_Exercise objective_: Return the entries below verbatim. Pictures stay out.

#### Source data ####

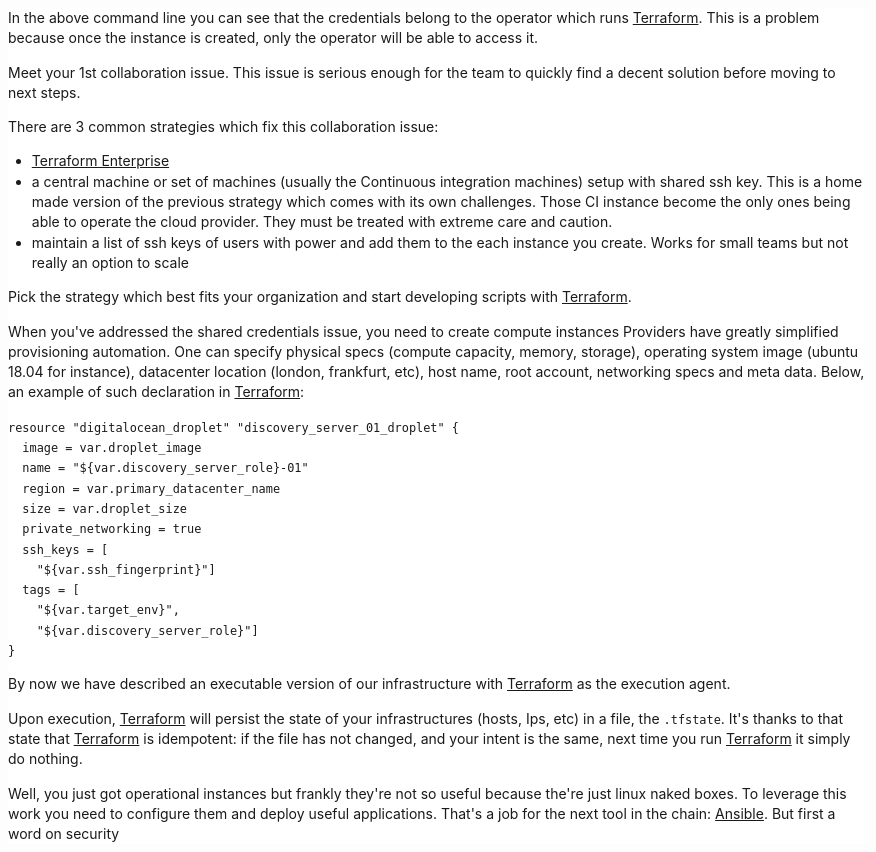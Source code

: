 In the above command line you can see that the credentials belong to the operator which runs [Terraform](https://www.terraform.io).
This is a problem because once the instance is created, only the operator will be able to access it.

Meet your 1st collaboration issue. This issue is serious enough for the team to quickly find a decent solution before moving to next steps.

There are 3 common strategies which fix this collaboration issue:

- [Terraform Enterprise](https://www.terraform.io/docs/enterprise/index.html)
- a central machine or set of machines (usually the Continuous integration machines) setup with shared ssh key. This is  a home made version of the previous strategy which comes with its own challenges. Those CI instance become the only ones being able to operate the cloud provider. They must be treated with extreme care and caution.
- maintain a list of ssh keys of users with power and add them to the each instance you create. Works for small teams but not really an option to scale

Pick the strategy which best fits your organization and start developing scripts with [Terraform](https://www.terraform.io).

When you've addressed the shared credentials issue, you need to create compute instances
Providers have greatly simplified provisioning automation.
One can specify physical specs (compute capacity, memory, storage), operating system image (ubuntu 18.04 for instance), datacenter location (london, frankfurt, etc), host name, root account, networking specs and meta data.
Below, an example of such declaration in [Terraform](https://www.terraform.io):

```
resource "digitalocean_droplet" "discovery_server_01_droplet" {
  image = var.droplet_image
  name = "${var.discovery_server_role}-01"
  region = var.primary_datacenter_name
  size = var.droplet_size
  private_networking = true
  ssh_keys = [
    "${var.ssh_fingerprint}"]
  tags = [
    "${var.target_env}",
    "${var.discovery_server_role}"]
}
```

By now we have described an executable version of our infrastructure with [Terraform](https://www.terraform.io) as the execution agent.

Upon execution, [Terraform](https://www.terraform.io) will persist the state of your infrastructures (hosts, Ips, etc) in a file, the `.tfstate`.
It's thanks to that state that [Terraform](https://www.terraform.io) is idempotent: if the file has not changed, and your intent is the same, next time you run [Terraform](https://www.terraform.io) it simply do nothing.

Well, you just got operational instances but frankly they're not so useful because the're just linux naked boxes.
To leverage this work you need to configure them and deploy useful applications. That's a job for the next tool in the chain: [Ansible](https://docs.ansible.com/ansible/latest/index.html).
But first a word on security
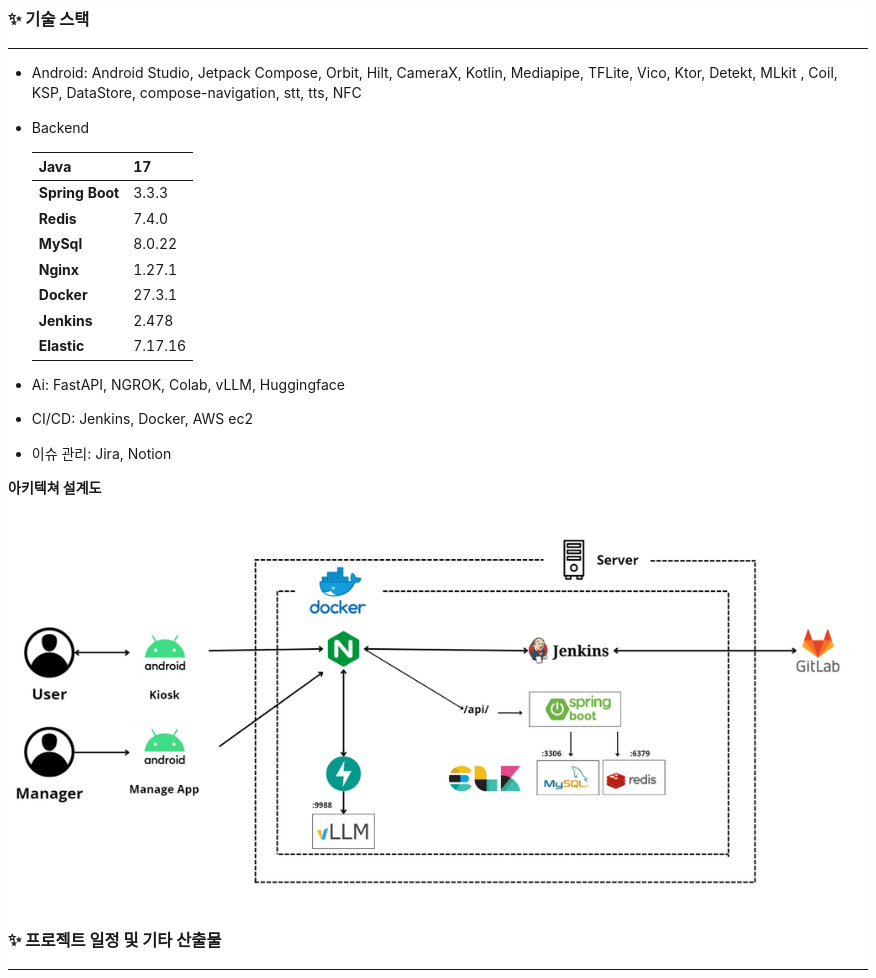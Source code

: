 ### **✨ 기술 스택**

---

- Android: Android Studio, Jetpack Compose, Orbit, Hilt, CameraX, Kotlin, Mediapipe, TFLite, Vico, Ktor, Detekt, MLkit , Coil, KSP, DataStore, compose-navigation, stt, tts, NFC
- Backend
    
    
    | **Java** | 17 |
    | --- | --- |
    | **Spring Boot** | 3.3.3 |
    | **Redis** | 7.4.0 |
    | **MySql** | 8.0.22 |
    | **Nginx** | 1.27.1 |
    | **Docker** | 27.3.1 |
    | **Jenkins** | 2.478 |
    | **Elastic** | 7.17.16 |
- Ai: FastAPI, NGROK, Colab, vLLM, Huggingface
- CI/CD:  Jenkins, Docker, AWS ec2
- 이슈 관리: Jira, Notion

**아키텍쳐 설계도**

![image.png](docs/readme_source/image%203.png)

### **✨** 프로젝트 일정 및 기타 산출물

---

####

_Written answer_:
Source code

: In the above command line you can see that the credentials belong to the operator which runs [Terraform](https://www.terraform.io).
This is a problem because once the instance is created, only the operator will be able to access it.

Meet your 1st collaboration issue. This issue is serious enough for the team to quickly find a decent solution before moving to next steps.

There are 3 common strategies which fix this collaboration issue:

- [Terraform Enterprise](https://www.terraform.io/docs/enterprise/index.html)
- a central machine or set of machines (usually the Continuous integration machines) setup with shared ssh key. This is  a home made version of the previous strategy which comes with its own challenges. Those CI instance become the only ones being able to operate the cloud provider. They must be treated with extreme care and caution.
- maintain a list of ssh keys of users with power and add them to the each instance you create. Works for small teams but not really an option to scale

Pick the strategy which best fits your organization and start developing scripts with [Terraform](https://www.terraform.io).

When you've addressed the shared credentials issue, you need to create compute instances
Providers have greatly simplified provisioning automation.
One can specify physical specs (compute capacity, memory, storage), operating system image (ubuntu 18.04 for instance), datacenter location (london, frankfurt, etc), host name, root account, networking specs and meta data.
Below, an example of such declaration in [Terraform](https://www.terraform.io):

```
resource "digitalocean_droplet" "discovery_server_01_droplet" {
  image = var.droplet_image
  name = "${var.discovery_server_role}-01"
  region = var.primary_datacenter_name
  size = var.droplet_size
  private_networking = true
  ssh_keys = [
    "${var.ssh_fingerprint}"]
  tags = [
    "${var.target_env}",
    "${var.discovery_server_role}"]
}
```

By now we have described an executable version of our infrastructure with [Terraform](https://www.terraform.io) as the execution agent.

Upon execution, [Terraform](https://www.terraform.io) will persist the state of your infrastructures (hosts, Ips, etc) in a file, the `.tfstate`.
It's thanks to that state that [Terraform](https://www.terraform.io) is idempotent: if the file has not changed, and your intent is the same, next time you run [Terraform](https://www.terraform.io) it simply do nothing.

Well, you just got operational instances but frankly they're not so useful because the're just linux naked boxes.
To leverage this work you need to configure them and deploy useful applications. That's a job for the next tool in the chain: [Ansible](https://docs.ansible.com/ansible/latest/index.html).
But first a word on security
Source code

: ### **✨ 기술 스택**

---

- Android: Android Studio, Jetpack Compose, Orbit, Hilt, CameraX, Kotlin, Mediapipe, TFLite, Vico, Ktor, Detekt, MLkit , Coil, KSP, DataStore, compose-navigation, stt, tts, NFC
- Backend
    
    
    | **Java** | 17 |
    | --- | --- |
    | **Spring Boot** | 3.3.3 |
    | **Redis** | 7.4.0 |
    | **MySql** | 8.0.22 |
    | **Nginx** | 1.27.1 |
    | **Docker** | 27.3.1 |
    | **Jenkins** | 2.478 |
    | **Elastic** | 7.17.16 |
- Ai: FastAPI, NGROK, Colab, vLLM, Huggingface
- CI/CD:  Jenkins, Docker, AWS ec2
- 이슈 관리: Jira, Notion

**아키텍쳐 설계도**

![image.png](docs/readme_source/image%203.png)

### **✨** 프로젝트 일정 및 기타 산출물

---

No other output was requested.